The next morning, we had originally planned to get on the road to our first attraction at 6 AM but we decided to push back our departure time when we found out the complimentary breakfast at the hotel began at 6:30 AM. This decision would come back to bite us later in the day. The breakfast was not that impressive - just a few assorted cold items. By 7:15 AM we set out for a 3-hour drive to reach our first destination for the day - Great Sand Dunes National Park. Yes, Colorado actually has sand dunes! The drive to get there was mainly on a two-lane road, but the scenery was gorgeous. There were fields of wildflowers - overwhelmingly black-eyed Susans. There were always mountains looming in the background. I never got tired of looking at them. Traci was my DJ as we lost radio stations. She would find an R&B, Top 40, 80's, or oldies station to listen to until it faded away. The Top 40 and R&B stations all seemed to have the same rotation of songs. I will probably recognize the music of all the genres the next time I watch a music award show thanks to the variety of music we listened to during this trip.

Driving to the Dunes






Sliding Down the Dunes

We made a stop at the Great Sand Dunes Oasis shop/restaurant which is a short drive from the park. The Oasis is the perfect name for the place because there is nothing else around for miles. We stopped here to rent sandboards so that we could sled down the sand dunes. You cannot rent sandboards inside the park. Upon entering Great Sand Dunes National Park, we made a quick stop at the visitor center and then proceeded up the road to the parking lot that gives you access to the dunes. The dunes cover 30 square miles. Some are up to 750 feet high. It was incredible scenery unlike anything I had ever scene.
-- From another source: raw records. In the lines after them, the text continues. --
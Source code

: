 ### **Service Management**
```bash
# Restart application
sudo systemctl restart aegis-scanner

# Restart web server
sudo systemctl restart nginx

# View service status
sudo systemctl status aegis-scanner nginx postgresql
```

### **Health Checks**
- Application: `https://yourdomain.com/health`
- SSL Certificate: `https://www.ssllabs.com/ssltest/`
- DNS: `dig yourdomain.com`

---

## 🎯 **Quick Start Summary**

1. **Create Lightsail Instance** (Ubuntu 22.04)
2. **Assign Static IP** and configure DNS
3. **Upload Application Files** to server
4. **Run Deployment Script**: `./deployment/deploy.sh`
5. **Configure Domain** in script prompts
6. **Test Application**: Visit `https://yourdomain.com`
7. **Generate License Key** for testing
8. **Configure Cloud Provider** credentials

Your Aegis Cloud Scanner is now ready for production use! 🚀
The Oasis rental shop/restaurant - only one for miles around


We had to prepare for our visit. We carried bottled water in our backpacks. We wore sunscreen, sunglasses, and a hat. We wore our hiking boots because we did not want to get our regular sightseeing shoes sandy. In hindsight, we should have also brought towels and a change of clothes. Most important, you do not want to go barefoot. The sand can reach a temperature of 140° Fahrenheit.

We gave the sandboards a try on some of the smaller dunes. The trick is you have to use wax that the rental place gives you to wax the bottom of the board after every run. Otherwise, the board will not slide. However, when it does slide, hold on! You are in for a wild ride. The board goes where it wants and will sometimes have you sliding down the hill backwards. We had fun sliding down the dunes, but it was tiring climbing them. Every time you take a step, your foot slides backward in the soft sand.

I really underestimated the amount of time we would spend on the dunes. I was sure that Traci would be done with the park within two hours. However, her FOMO (fear of missing out) kicked in. She looked up at some of the tallest sand dunes and saw people up there who looked like dots from where we were. She then decided that she wanted to climb to that height. It took us over an hour to get way up there and it was tough going. The sun was intense. Also, being at an altitude greater than 8,100 feet, the air was thinner than what we are used to. My heart was going like a racehorse. We took plenty of breaks, but we eventually made it to the top. On the way up, I was worried about the mother of the family in front of us. She was having a hard time, but the husband and kids would not let her turn back. She made it to the top, but she looked worn out. Traci and I told her we had been routing for her the whole way up.

I slid a good part of the way down the dunes on the sandboard from our maximum height but eventually got tired of waxing the board after every run. Traci walked down. We were so filthy by the time we made it back to the parking lot. There was a ton of sand in our boots. I accidently left one of the pockets of my hiking pants unzipped and ended up with a pocket full of sand. Nevertheless, we had a great time. I was surprised to see that we had spent four hours in the park.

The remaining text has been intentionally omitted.